Aberdeen City Council (ACC) had conducted a study of its housing stock and established that the multi-storey buildings (of which they have 59 in Aberdeen) were too expensive to heat. These buildings also had lower energy ratings, thus people living in them were subject to high energy bills. In 2002, as one of the results of the study, they set up the ‘not for profit’ company Aberdeen Heat and Power (AH&P) to manage the new solutions to these problems. The study had revealed up to 70% couldn’t afford to heat their homes properly, and technically were living in fuel poverty, so taking action was necessary.
Aberdeen Heat and Power (AH&P) decided Combined Heat and Power (CHP) and district energy schemeswere the most appealing and cost effective options towards a sustainable Aberdeen. Clarke Energy was asked to supply gas fuelled power plants for their prestigious projects in the Aberdeen community area. Aberdeen Heat and Power started with one engine at their Seaton plant in 2008 and due to the success they have worked on additional district heating schemes around the area. In partnership with Clarke Energy they have achieved the decrease of carbon emissions together with lower energy bills for the residents. The heat and hot water from the schemes is supplied to flats and other buildings in the nearby regions.
Clarke Energy supplied the first engine for the Seaton District Heating scheme in 2008 and has additionally added a second one in 2011. Together both engines create 2.2MWe, enough to power 5.700 standard UK households.
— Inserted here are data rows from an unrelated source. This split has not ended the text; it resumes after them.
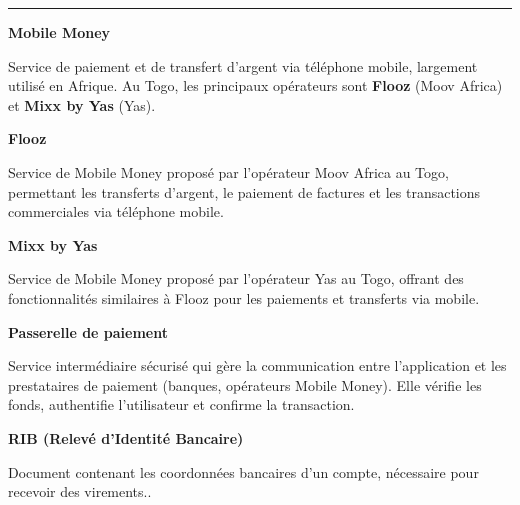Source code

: \documentclass[12pt,a4paper]{report}
\begin{document}
\vspace{0.2cm}
{\textcolor{grismoyen}{\rule{\textwidth}{0.4pt}}}

\vspace{0.6cm}

\begin{infobox}
\textbf{Mobile Money}

Service de paiement et de transfert d'argent via téléphone mobile, largement utilisé en Afrique. Au Togo, les principaux opérateurs sont \textbf{Flooz} (Moov Africa) et \textbf{Mixx by Yas} (Yas).
\end{infobox}

\vspace{0.6cm}

\begin{infobox}
\textbf{Flooz}

Service de Mobile Money proposé par l'opérateur Moov Africa au Togo, permettant les transferts d'argent, le paiement de factures et les transactions commerciales via téléphone mobile.
\end{infobox}

\vspace{0.6cm}

\begin{infobox}
\textbf{Mixx by Yas}

Service de Mobile Money proposé par l'opérateur Yas au Togo, offrant des fonctionnalités similaires à Flooz pour les paiements et transferts via mobile.
\end{infobox}

\vspace{0.6cm}

\begin{infobox}
\textbf{Passerelle de paiement}

Service intermédiaire sécurisé qui gère la communication entre l'application et les prestataires de paiement (banques, opérateurs Mobile Money). Elle vérifie les fonds, authentifie l'utilisateur et confirme la transaction.
\end{infobox}

\vspace{0.6cm}

\begin{infobox}
\textbf{RIB (Relevé d'Identité Bancaire)}

Document contenant les coordonnées bancaires d'un compte, nécessaire pour recevoir des virements..
\end{infobox}

\vspace{0.6cm}
\end{document}
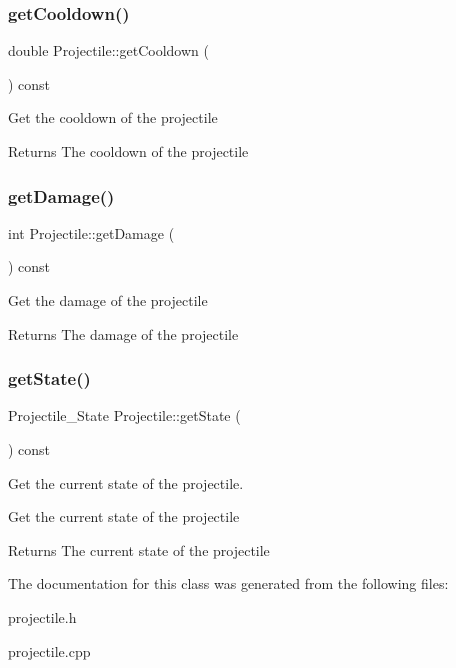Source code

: \subsubsection{\texorpdfstring{get\+Cooldown()}{getCooldown()}}
{\footnotesize\ttfamily double Projectile\+::get\+Cooldown (\begin{DoxyParamCaption}{ }\end{DoxyParamCaption}) const}

Get the cooldown of the projectile \begin{DoxyReturn}{Returns}
The cooldown of the projectile 
\end{DoxyReturn}
\mbox{\label{classProjectile_af5cd30772ad4cb3894629ca76c6b8f79}} 
\subsubsection{\texorpdfstring{get\+Damage()}{getDamage()}}
{\footnotesize\ttfamily int Projectile\+::get\+Damage (\begin{DoxyParamCaption}{ }\end{DoxyParamCaption}) const}

Get the damage of the projectile \begin{DoxyReturn}{Returns}
The damage of the projectile 
\end{DoxyReturn}
\mbox{\label{classProjectile_aa864e84b8777bed6114ef09da0c9bdad}} 
\subsubsection{\texorpdfstring{get\+State()}{getState()}}
{\footnotesize\ttfamily Projectile\+\_\+\+State Projectile\+::get\+State (\begin{DoxyParamCaption}{ }\end{DoxyParamCaption}) const}



Get the current state of the projectile. 

Get the current state of the projectile \begin{DoxyReturn}{Returns}
The current state of the projectile 
\end{DoxyReturn}


The documentation for this class was generated from the following files\+:\begin{DoxyCompactItemize}
\item 
projectile.\+h\item 
projectile.\+cpp\end{DoxyCompactItemize}

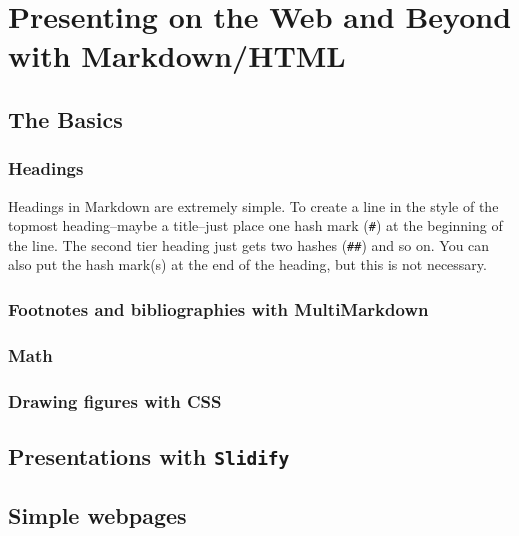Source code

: 



\chapter{Presenting on the Web and Beyond with Markdown/HTML}\label{MarkdownChapter}


\section{The Basics}

\subsection{Headings}

Headings in Markdown are extremely simple. To create a line in the style of the topmost heading--maybe a title--just place one hash mark (\texttt{\#}) at the beginning of the line. The second tier heading just gets two hashes (\texttt{\#\#}) and so on. You can also put the hash mark(s) at the end of the heading, but this is not necessary.

\subsection{Footnotes and bibliographies with MultiMarkdown}

\subsection{Math}

\subsection{Drawing figures with CSS}

\section{Presentations with \texttt{Slidify}}

\section{Simple webpages}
Aberdeen Heat and Power are now working on new energy centres for both Tillydrone and Cairncry areas.
Clarke Energy will supply both new centres with 1 GE’s Jenbacher 320 engine, each generating 1MWe, which is the equivalent of powering 2,600 standard UK homes.
It has been proven from the first project that the local residents are extremely satisfied with the implementation of the schemes and that heating bills have been reduced significantly.